● **WORK REQUEST**
In the entries below, find each line bearing the string "title" and copy it.

****

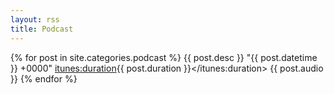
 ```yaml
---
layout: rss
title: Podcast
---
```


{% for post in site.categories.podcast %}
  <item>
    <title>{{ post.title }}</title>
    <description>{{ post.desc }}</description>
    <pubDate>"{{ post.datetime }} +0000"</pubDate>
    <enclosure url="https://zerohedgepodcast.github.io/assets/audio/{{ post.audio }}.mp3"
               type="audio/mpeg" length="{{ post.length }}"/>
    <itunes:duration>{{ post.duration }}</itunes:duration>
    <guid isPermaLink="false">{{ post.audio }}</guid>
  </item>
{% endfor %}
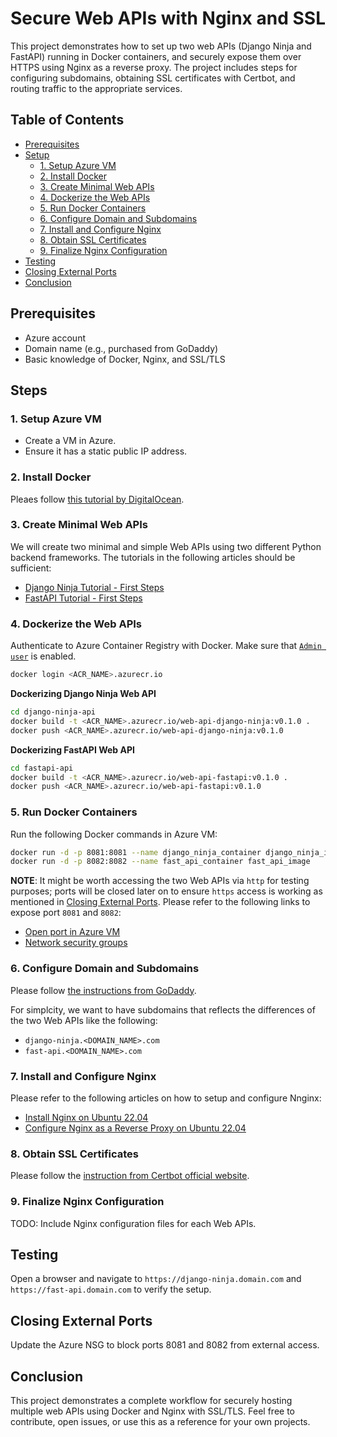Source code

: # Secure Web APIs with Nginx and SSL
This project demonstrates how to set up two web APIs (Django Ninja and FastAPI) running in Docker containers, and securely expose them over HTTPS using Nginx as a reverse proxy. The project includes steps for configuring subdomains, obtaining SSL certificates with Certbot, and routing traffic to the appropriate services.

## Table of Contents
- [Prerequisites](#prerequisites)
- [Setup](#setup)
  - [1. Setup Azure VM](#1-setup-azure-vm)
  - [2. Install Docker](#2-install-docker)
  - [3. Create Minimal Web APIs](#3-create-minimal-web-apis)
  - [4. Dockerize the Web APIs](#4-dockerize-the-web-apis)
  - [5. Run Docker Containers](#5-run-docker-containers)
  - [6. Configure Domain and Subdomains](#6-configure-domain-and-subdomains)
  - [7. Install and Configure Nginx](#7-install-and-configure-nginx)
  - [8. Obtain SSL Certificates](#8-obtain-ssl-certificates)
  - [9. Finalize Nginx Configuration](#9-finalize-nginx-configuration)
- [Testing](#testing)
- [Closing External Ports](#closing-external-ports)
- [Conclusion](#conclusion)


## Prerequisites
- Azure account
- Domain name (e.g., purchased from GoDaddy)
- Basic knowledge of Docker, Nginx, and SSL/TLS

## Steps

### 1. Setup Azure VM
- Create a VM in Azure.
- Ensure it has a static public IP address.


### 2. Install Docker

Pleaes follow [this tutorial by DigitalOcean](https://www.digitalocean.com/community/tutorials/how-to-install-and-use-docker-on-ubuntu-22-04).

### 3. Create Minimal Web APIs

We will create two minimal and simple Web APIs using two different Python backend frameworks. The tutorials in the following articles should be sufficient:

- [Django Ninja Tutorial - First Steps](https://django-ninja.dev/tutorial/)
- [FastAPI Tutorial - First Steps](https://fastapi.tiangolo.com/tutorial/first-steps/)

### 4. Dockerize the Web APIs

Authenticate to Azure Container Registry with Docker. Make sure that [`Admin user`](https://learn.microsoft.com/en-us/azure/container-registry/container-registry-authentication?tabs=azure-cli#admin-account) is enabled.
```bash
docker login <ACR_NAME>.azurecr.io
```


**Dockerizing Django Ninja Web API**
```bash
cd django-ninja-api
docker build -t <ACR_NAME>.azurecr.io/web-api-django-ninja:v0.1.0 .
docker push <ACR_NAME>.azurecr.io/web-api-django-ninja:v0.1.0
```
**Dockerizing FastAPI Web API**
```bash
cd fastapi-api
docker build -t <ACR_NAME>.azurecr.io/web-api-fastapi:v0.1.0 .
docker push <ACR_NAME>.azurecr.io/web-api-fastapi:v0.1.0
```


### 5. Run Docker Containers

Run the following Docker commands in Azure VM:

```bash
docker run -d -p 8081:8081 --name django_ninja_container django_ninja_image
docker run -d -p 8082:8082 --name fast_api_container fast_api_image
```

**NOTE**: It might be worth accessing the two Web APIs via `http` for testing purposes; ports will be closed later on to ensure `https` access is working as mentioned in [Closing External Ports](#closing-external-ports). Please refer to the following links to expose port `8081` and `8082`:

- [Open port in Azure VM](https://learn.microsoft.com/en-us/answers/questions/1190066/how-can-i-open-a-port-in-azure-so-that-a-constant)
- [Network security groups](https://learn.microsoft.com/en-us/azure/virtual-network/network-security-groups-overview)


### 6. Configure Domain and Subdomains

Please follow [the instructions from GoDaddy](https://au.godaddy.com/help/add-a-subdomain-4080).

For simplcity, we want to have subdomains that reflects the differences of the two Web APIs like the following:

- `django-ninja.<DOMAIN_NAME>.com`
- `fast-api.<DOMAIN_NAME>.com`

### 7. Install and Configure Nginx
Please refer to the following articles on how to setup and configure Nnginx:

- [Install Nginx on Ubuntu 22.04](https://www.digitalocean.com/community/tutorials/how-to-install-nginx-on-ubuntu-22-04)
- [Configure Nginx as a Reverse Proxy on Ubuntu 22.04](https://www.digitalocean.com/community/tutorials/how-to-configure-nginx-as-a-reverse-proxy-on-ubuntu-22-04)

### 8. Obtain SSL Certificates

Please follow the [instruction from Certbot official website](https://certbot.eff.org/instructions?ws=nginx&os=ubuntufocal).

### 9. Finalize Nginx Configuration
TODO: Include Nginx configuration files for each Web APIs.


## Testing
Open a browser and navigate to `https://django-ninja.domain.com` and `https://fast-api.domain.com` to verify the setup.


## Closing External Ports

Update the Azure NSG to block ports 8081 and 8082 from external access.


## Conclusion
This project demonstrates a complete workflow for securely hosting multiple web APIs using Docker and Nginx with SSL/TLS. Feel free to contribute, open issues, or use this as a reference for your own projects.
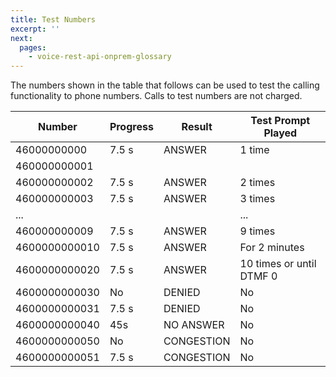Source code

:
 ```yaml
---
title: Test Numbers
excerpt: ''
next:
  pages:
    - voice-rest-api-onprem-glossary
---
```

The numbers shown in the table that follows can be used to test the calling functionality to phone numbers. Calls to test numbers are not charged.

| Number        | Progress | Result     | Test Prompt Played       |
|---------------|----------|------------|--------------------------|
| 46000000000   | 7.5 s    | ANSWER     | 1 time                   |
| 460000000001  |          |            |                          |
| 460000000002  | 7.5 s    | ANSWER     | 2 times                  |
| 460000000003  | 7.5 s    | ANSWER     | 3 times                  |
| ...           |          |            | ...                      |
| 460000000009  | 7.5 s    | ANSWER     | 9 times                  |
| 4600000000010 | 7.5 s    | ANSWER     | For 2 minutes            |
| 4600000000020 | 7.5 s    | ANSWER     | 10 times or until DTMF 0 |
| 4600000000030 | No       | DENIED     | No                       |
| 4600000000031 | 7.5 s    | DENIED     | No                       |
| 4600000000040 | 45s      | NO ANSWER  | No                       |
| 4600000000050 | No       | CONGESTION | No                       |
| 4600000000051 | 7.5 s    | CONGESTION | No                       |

****

● **SOLUTION TO THE PROBLEM**
title: Podcast
    <title>{{ post.title }}</title>
title: Test Numbers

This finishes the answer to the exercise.